THE TASK> Tally the lines below that contain the word "hadoop", then give the tally and nothing more.

Stored items:

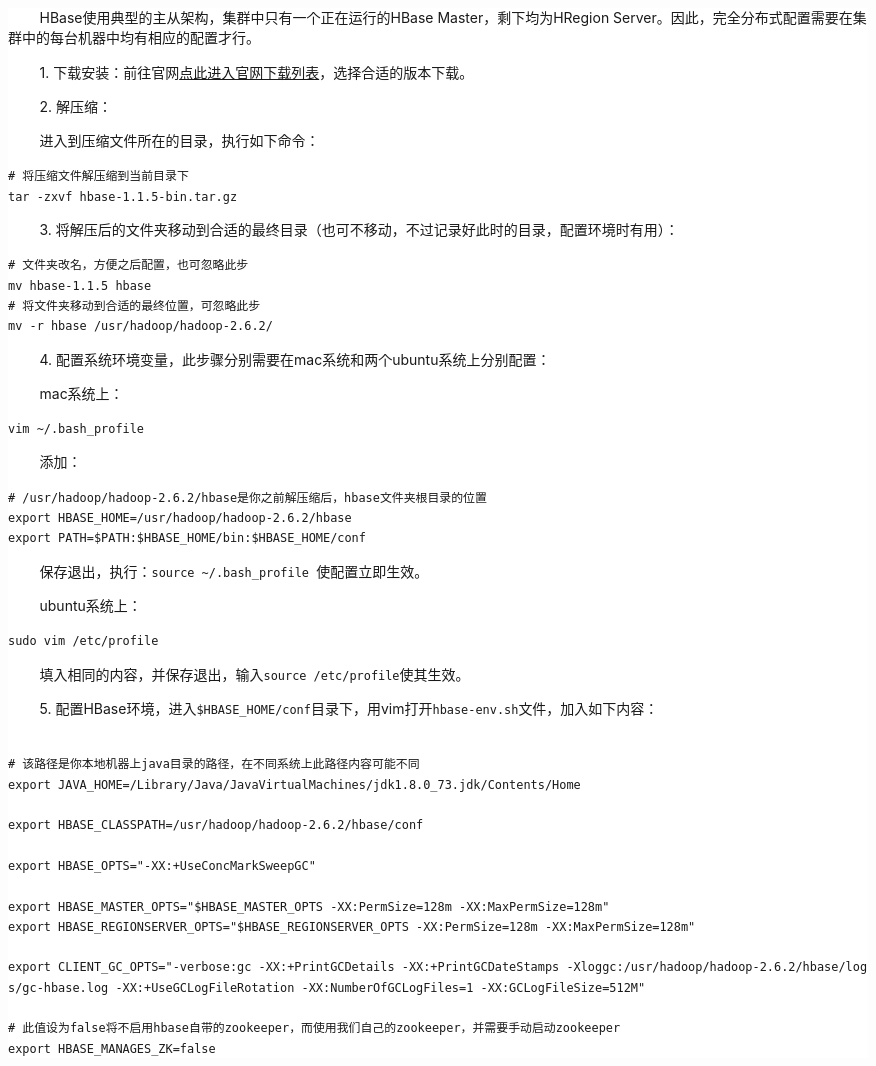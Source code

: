 &nbsp;&nbsp;&nbsp;&nbsp;&nbsp;&nbsp;&nbsp;&nbsp;HBase使用典型的主从架构，集群中只有一个正在运行的HBase Master，剩下均为HRegion Server。因此，完全分布式配置需要在集群中的每台机器中均有相应的配置才行。

&nbsp;&nbsp;&nbsp;&nbsp;&nbsp;&nbsp;&nbsp;&nbsp;1. 下载安装：前往官网[点此进入官网下载列表](https://mirrors.tuna.tsinghua.edu.cn/apache/hbase/)，选择合适的版本下载。

&nbsp;&nbsp;&nbsp;&nbsp;&nbsp;&nbsp;&nbsp;&nbsp;2.  解压缩：

&nbsp;&nbsp;&nbsp;&nbsp;&nbsp;&nbsp;&nbsp;&nbsp;进入到压缩文件所在的目录，执行如下命令：

``` shell
# 将压缩文件解压缩到当前目录下
tar -zxvf hbase-1.1.5-bin.tar.gz
```

&nbsp;&nbsp;&nbsp;&nbsp;&nbsp;&nbsp;&nbsp;&nbsp;3. 将解压后的文件夹移动到合适的最终目录（也可不移动，不过记录好此时的目录，配置环境时有用）：

```
# 文件夹改名，方便之后配置，也可忽略此步
mv hbase-1.1.5 hbase
# 将文件夹移动到合适的最终位置，可忽略此步
mv -r hbase /usr/hadoop/hadoop-2.6.2/
```

&nbsp;&nbsp;&nbsp;&nbsp;&nbsp;&nbsp;&nbsp;&nbsp;4. 配置系统环境变量，此步骤分别需要在mac系统和两个ubuntu系统上分别配置：

&nbsp;&nbsp;&nbsp;&nbsp;&nbsp;&nbsp;&nbsp;&nbsp;mac系统上：

```
vim ~/.bash_profile
```

&nbsp;&nbsp;&nbsp;&nbsp;&nbsp;&nbsp;&nbsp;&nbsp;添加：

```
# /usr/hadoop/hadoop-2.6.2/hbase是你之前解压缩后，hbase文件夹根目录的位置
export HBASE_HOME=/usr/hadoop/hadoop-2.6.2/hbase
export PATH=$PATH:$HBASE_HOME/bin:$HBASE_HOME/conf
```

&nbsp;&nbsp;&nbsp;&nbsp;&nbsp;&nbsp;&nbsp;&nbsp;保存退出，执行：`source ~/.bash_profile `使配置立即生效。

&nbsp;&nbsp;&nbsp;&nbsp;&nbsp;&nbsp;&nbsp;&nbsp;ubuntu系统上：

```
sudo vim /etc/profile
```

&nbsp;&nbsp;&nbsp;&nbsp;&nbsp;&nbsp;&nbsp;&nbsp;填入相同的内容，并保存退出，输入`source /etc/profile`使其生效。

&nbsp;&nbsp;&nbsp;&nbsp;&nbsp;&nbsp;&nbsp;&nbsp;5. 配置HBase环境，进入`$HBASE_HOME/conf`目录下，用vim打开`hbase-env.sh`文件，加入如下内容：

```

# 该路径是你本地机器上java目录的路径，在不同系统上此路径内容可能不同
export JAVA_HOME=/Library/Java/JavaVirtualMachines/jdk1.8.0_73.jdk/Contents/Home

export HBASE_CLASSPATH=/usr/hadoop/hadoop-2.6.2/hbase/conf

export HBASE_OPTS="-XX:+UseConcMarkSweepGC"

export HBASE_MASTER_OPTS="$HBASE_MASTER_OPTS -XX:PermSize=128m -XX:MaxPermSize=128m"
export HBASE_REGIONSERVER_OPTS="$HBASE_REGIONSERVER_OPTS -XX:PermSize=128m -XX:MaxPermSize=128m"

export CLIENT_GC_OPTS="-verbose:gc -XX:+PrintGCDetails -XX:+PrintGCDateStamps -Xloggc:/usr/hadoop/hadoop-2.6.2/hbase/logs/gc-hbase.log -XX:+UseGCLogFileRotation -XX:NumberOfGCLogFiles=1 -XX:GCLogFileSize=512M"

# 此值设为false将不启用hbase自带的zookeeper，而使用我们自己的zookeeper，并需要手动启动zookeeper
export HBASE_MANAGES_ZK=false

```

SOLUTION> 5